Task details> Give back only the lines in the records below from the one with "El canal que" to the one with "Donde: $channel\ Create:actorid.params$", both inclusive, word for word.

Data for analysis>
#####
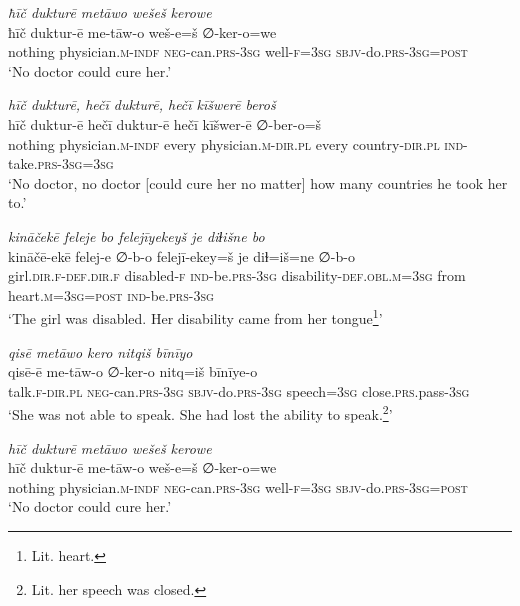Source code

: \ea \label{ŽP.147}
\textit{ħīč dukturē metāwo wešeš kerowe} \\ 
\gll ħīč duktur-ē me-tāw-o weš-e=š ∅-ker-o=we \\ 
 nothing physician\textsc{.m}\textsc{-indf} \textsc{neg-}can\textsc{.prs}\textsc{-3sg} well\textsc{-f}\textsc{=3sg} \textsc{sbjv-}do\textsc{.prs}\textsc{-3sg}\textsc{=\textsc{post}} \\ 
\glt `No doctor could cure her.'
\z 
 
\ea \label{ŽP.148}
\textit{hīč dukturē, hečī dukturē, hečī kīšwerē beroš} \\ 
\gll hīč duktur-ē hečī duktur-ē hečī kīšwer-ē ∅-ber-o=š \\ 
 nothing physician\textsc{.m}\textsc{-indf} every physician\textsc{.m}\textsc{-dir}\textsc{.pl} every country\textsc{-dir}\textsc{.pl} \textsc{ind-}take\textsc{.prs}\textsc{-3sg}\textsc{=3sg} \\ 
\glt `No doctor, no doctor [could cure her no matter] how many countries he took her to.'
\z 
 
\ea \label{ŽP.149}
\textit{kināčekē feleje bo felejīyekeyš je diɫišne bo} \\ 
\gll kināčē-ekē felej-e ∅-b-o felejī-ekey=š je diɫ=iš=ne ∅-b-o \\ 
 girl\textsc{.dir}\textsc{.f}\textsc{-def}\textsc{.dir}\textsc{.f} disabled\textsc{-f} \textsc{ind-}be\textsc{.prs}\textsc{-3sg} disability\textsc{-def}\textsc{.obl}\textsc{.m}\textsc{=3sg} from heart\textsc{.m}\textsc{=3sg}\textsc{=\textsc{post}} \textsc{ind-}be\textsc{.prs}\textsc{-3sg} \\ 
\glt `The girl was disabled. Her disability came from her tongue\footnote{Lit. heart.}'
\z 
 
\ea \label{ŽP.150}
\textit{qisē metāwo kero nitqiš bīnīyo} \\ 
\gll qisē-ē me-tāw-o ∅-ker-o nitq=iš bīnīye-o \\ 
 talk\textsc{.f}\textsc{-dir}\textsc{.pl} \textsc{neg-}can\textsc{.prs}\textsc{-3sg} \textsc{sbjv-}do\textsc{.prs}\textsc{-3sg} speech\textsc{=3sg} close\textsc{.prs}.pass\textsc{-3sg} \\ 
\glt `She was not able to speak. She had lost the ability to speak.\footnote{Lit. her speech was closed.}'
\z 
 
\ea \label{ŽP.152}
\textit{hīč dukturē metāwo wešeš kerowe} \\ 
\gll hīč duktur-ē me-tāw-o weš-e=š ∅-ker-o=we \\ 
 nothing physician\textsc{.m}\textsc{-indf} \textsc{neg-}can\textsc{.prs}\textsc{-3sg} well\textsc{-f}\textsc{=3sg} \textsc{sbjv-}do\textsc{.prs}\textsc{-3sg}\textsc{=\textsc{post}} \\ 
\glt `No doctor could cure her.'
\z 
 
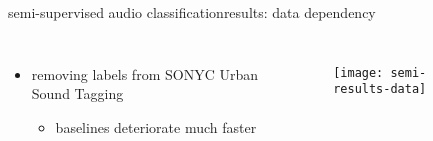 \begin{frame}{semi-supervised audio classification}{results: data dependency}
    \begin{columns}
            \begin{itemize}
                \item   removing labels from SONYC Urban Sound Tagging
                    \begin{itemize}
                        \item baselines deteriorate much faster
                    \end{itemize}
            \end{itemize}
            \begin{figure}%
                \texttt{[image: semi-results-data]}%
            \end{figure}
    \end{columns}
\end{frame}
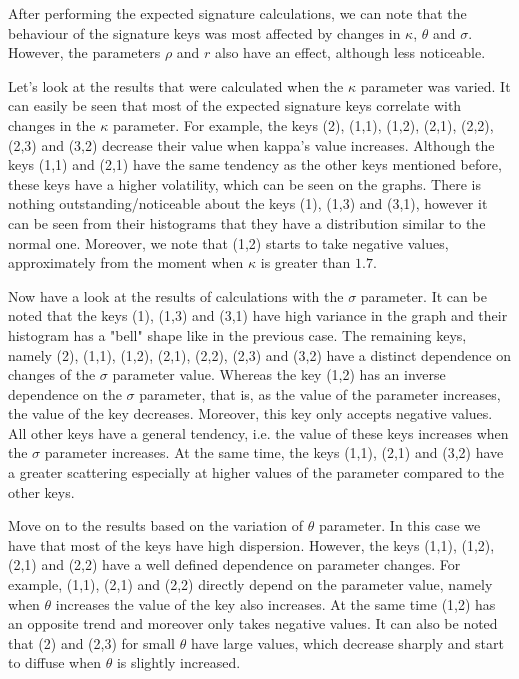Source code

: \documentclass[12pt,a4paper]{report}
\theoremstyle{definition}
\begin{document}
After performing the expected signature calculations, we can note that the behaviour of the signature keys was most affected by changes in $\kappa$, $\theta$ and $\sigma$. However, the parameters $\rho$ and $r$ also have an effect, although less noticeable.

Let's look at the results that were calculated when the $\kappa$ parameter was varied. It can easily be seen that most of the expected signature keys correlate with changes in the $\kappa$ parameter. For example, the keys (2), (1,1), (1,2), (2,1), (2,2), (2,3) and (3,2) decrease their value when kappa's value increases. Although the keys (1,1) and (2,1) have the same tendency as the other keys mentioned before, these keys have a higher volatility, which can be seen on the graphs. There is nothing outstanding/noticeable about the keys (1), (1,3) and (3,1), however it can be seen from their histograms that they have a distribution similar to the normal one. Moreover, we note that (1,2) starts to take negative values, approximately from the moment when $\kappa$ is greater than $1.7$.

Now have a look at the results of calculations with the $\sigma$ parameter. It can be noted that the keys (1), (1,3) and (3,1) have high variance in the graph and their histogram has a "bell" shape like in the previous case. The remaining keys, namely (2), (1,1), (1,2), (2,1), (2,2), (2,3) and (3,2) have a distinct dependence on changes of the $\sigma$ parameter value. Whereas the key (1,2) has an inverse dependence on the $\sigma$ parameter, that is, as the value of the parameter increases, the value of the key decreases. Moreover, this key only accepts negative values. All other keys have a general tendency, i.e. the value of these keys increases when the $\sigma$ parameter increases. At the same time, the keys (1,1), (2,1) and (3,2) have a greater scattering especially at higher values of the parameter compared to the other keys.

Move on to the results based on the variation of $\theta$ parameter. In this case we have that most of the keys have high dispersion. However, the keys (1,1), (1,2), (2,1) and (2,2) have a well defined dependence on parameter changes. For example, (1,1), (2,1) and (2,2) directly depend on the parameter value, namely when $\theta$ increases the value of the key also increases. At the same time (1,2) has an opposite trend and moreover only takes negative values. It can also be noted that (2) and (2,3) for small $\theta$ have large values, which decrease sharply and start to diffuse when $\theta$ is slightly increased.
\end{document}
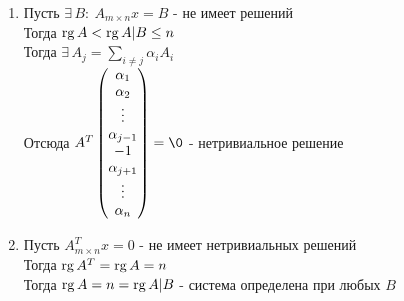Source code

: \documentclass[12pt]{article}
\begin{document}
\begin{enumerate}
    \item Пусть $\exists\,B:\ A_{m \times n}x=B$ - не имеет решений\\
    Тогда $\operatorname{rg} A < \operatorname{rg} A|B \leq n$\\
    Тогда $\exists\, A_j = \sum_{i\neq j} \alpha_i A_i$\\
    Отсюда $A^T \begin{pmatrix}
        \alpha_1\\\alpha_2\\\vdots\\\alpha_{j-1}\\-1\\\alpha_{j+1}\\\vdots\\\alpha_n
    \end{pmatrix} = \0$ - нетривиальное решение
    \item Пусть $A_{m\times n}^Tx = 0$ - не имеет нетривиальных решений\\
    Тогда $\operatorname{rg} A^T = \operatorname{rg} A = n$\\
    Тогда $\operatorname{rg} A = n = \operatorname{rg} A|B$ - система определена при любых $B$
\end{enumerate}
\end{document}
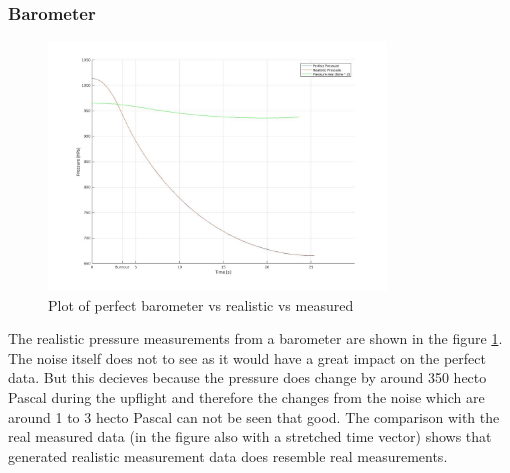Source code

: \subsubsection{Barometer}
\begin{figure}[h!]
 \centering
 \includegraphics[width=0.8\textwidth]{./Pictures/PressurePerfVSReal.jpg}
 \caption{Plot of perfect barometer vs realistic vs measured}
 \label{fig:PressurePerfVSReal}
\end{figure}
The realistic pressure measurements from a barometer are shown in the figure \ref{fig:PressurePerfVSReal}.
The noise itself does not to see as it would have a great impact on the perfect data.
But this decieves because the pressure does change by around 350 hecto Pascal during the upflight
and therefore the changes from the noise which are around 1 to 3 hecto Pascal can not be seen that good.
The comparison with the real measured data (in the figure also with a stretched time vector) shows that generated realistic measurement data does resemble real measurements.

\newpage
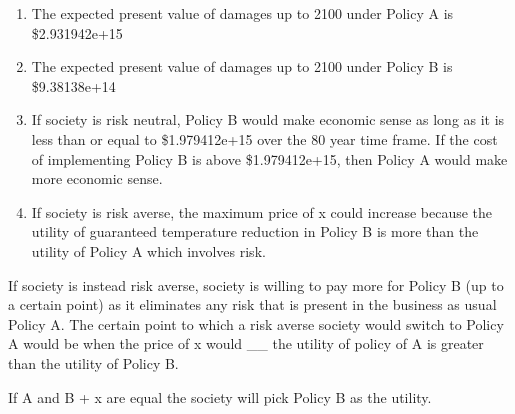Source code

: \documentclass[
]{article}
\begin{document}
\begin{enumerate}
\def\labelenumi{\Alph{enumi})}
\item
  The expected present value of damages up to 2100 under Policy A is
  \$2.931942e+15
\item
  The expected present value of damages up to 2100 under Policy B is
  \$9.38138e+14
\item
  If society is risk neutral, Policy B would make economic sense as long
  as it is less than or equal to \$1.979412e+15 over the 80 year time
  frame. If the cost of implementing Policy B is above \$1.979412e+15,
  then Policy A would make more economic sense.
\item
  If society is risk averse, the maximum price of x could increase
  because the utility of guaranteed temperature reduction in Policy B is
  more than the utility of Policy A which involves risk.
\end{enumerate}

If society is instead risk averse, society is willing to pay more for
Policy B (up to a certain point) as it eliminates any risk that is
present in the business as usual Policy A. The certain point to which a
risk averse society would switch to Policy A would be when the price of
x would \_\_ the utility of policy of A is greater than the utility of
Policy B.

If A and B + x are equal the society will pick Policy B as the utility.
\end{document}
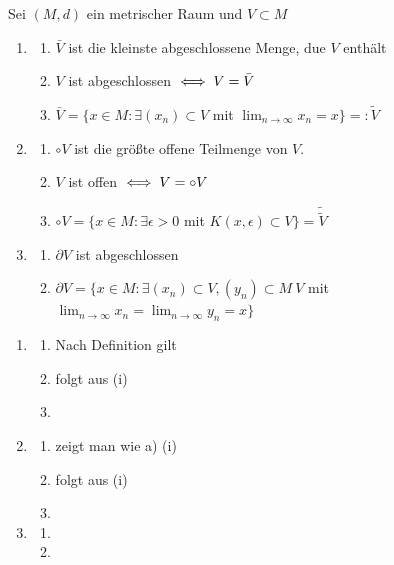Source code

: \begin{prop}
	Sei $(M, d)$ ein metrischer Raum und $V \subset M$
	\begin{enumerate}[label=\alph*\upshape)]
		\item
			\begin{enumerate}
				\item $\bar V$ ist die kleinste abgeschlossene Menge, due $V$ enthält
				\item $V$ ist abgeschlossen $\iff V = \bar V$
				\item $\bar V = \{ x \in M: \exists (x_{n}) \subset V$ mit $\lim_{n \rightarrow \infty} x_{n} = x \} =: \tilde V$ %
			\end{enumerate} 
		\item 
			\begin{enumerate}
				\item $\circ V$ ist die grö{\ss}te offene Teilmenge von $V$. %
				\item $V$ ist offen $\iff V = \circ V$ %
				\item $\circ V = \{ x \in M: \exists \epsilon > 0$ mit $K(x, \epsilon) \subset V \} = \tilde \tilde V$ %
			\end{enumerate} 
		\item
			\begin{enumerate}
				\item $\partial V$ ist abgeschlossen
				\item $\partial V = \{ x \in M: \exists (x_{n}) \subset V, (y_{n}) \subset M \ V$ mit $ \lim_{n \rightarrow \infty} x_{n} = \lim_{n \rightarrow \infty} y_{n} = x \}$
			\end{enumerate} 
	\end{enumerate}	
	\begin{beweis}
		\begin{enumerate}[label=\alph*\upshape)]
			\item
				\begin{enumerate}
					\item Nach Definition gilt 
					\item folgt aus (i)
					\item %
				\end{enumerate} 
			\item 
				\begin{enumerate}
					\item zeigt man wie a) (i)
					\item folgt aus (i)
					\item %
				\end{enumerate} 
			\item
				\begin{enumerate}
					\item %
					\item %
				\end{enumerate} 
		\end{enumerate}	
	\end{beweis}
\end{prop}

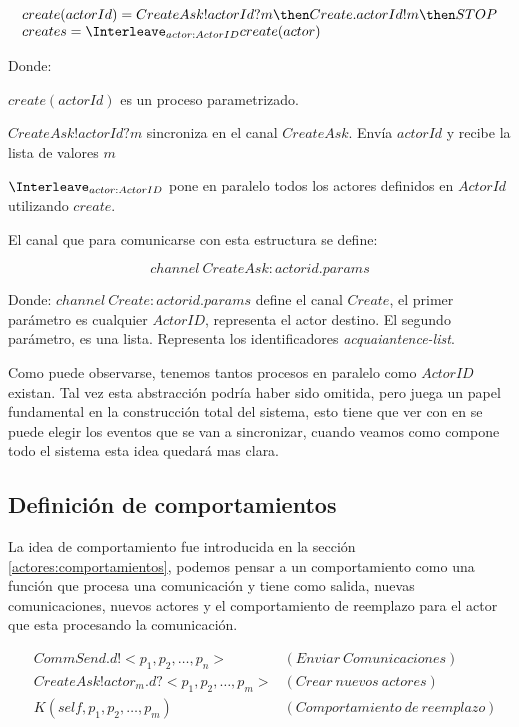 \[
\begin{array}{l}
create(actorId) = CreateAsk!actorId?m \then Create.actorId!m \then STOP \\
creates = \Interleave_{actor : ActorID} create(actor)
\end{array}
\]

Donde:

\begin{description}
 \item $create(actorId)$ es un proceso parametrizado.
 \item $CreateAsk!actorId?m$ sincroniza en el canal $CreateAsk$. Envía $actorId$ y recibe la lista de valores $m$
 \item $\Interleave_{actor : ActorID}$ pone en paralelo todos los actores definidos en $ActorId$ utilizando $create$. 
\end{description}

El canal que para comunicarse con esta estructura se define:

\[
channel\ CreateAsk:actorid.params
\]

Donde: $channel\ Create:actorid.params$ define el canal $Create$, el primer parámetro es cualquier $ActorID$, representa el actor destino. El segundo parámetro, es una lista. Representa los identificadores \textit{acquaiantence-list}. 

Como puede observarse, tenemos tantos procesos en paralelo como $ActorID$ existan. Tal vez esta abstracción podría haber sido omitida, pero juega un papel fundamental en la construcción total del sistema, esto tiene que ver con en \CSP se puede elegir los eventos \cite[chap.~2,p.~55]{Roscoe:1997:TPC:550448} que se van a sincronizar, cuando veamos como compone todo el sistema esta idea quedará mas clara.

\subsection{Definición de comportamientos}
La idea de comportamiento fue introducida en la sección \ref{actores:comportamientos}, podemos pensar a un comportamiento como una función que procesa una comunicación y tiene como salida, nuevas comunicaciones, nuevos actores y el comportamiento de reemplazo para el actor que esta procesando la comunicación.

\begin{align*}
&CommSend.d!<p_1, p_2, \ldots, p_n> & (Enviar\ Comunicaciones) \\ 
&CreateAsk!actor_m.d?<p_1, p_2, \ldots, p_m> & (Crear\ nuevos\ actores)\\
&K(self, p_1, p_2, \ldots, p_m)  & (Comportamiento\ de\ reemplazo)
\end{align*}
#####
The answer>
El canal que para comunicarse con esta estructura se define:

\[
channel\ CreateAsk:actorid.params
\]

Donde: $channel\ Create:actorid.params$ define el canal $Create$, el primer parámetro es cualquier $ActorID$, representa el actor destino. El segundo parámetro, es una lista. Representa los identificadores \textit{acquaiantence-list}. 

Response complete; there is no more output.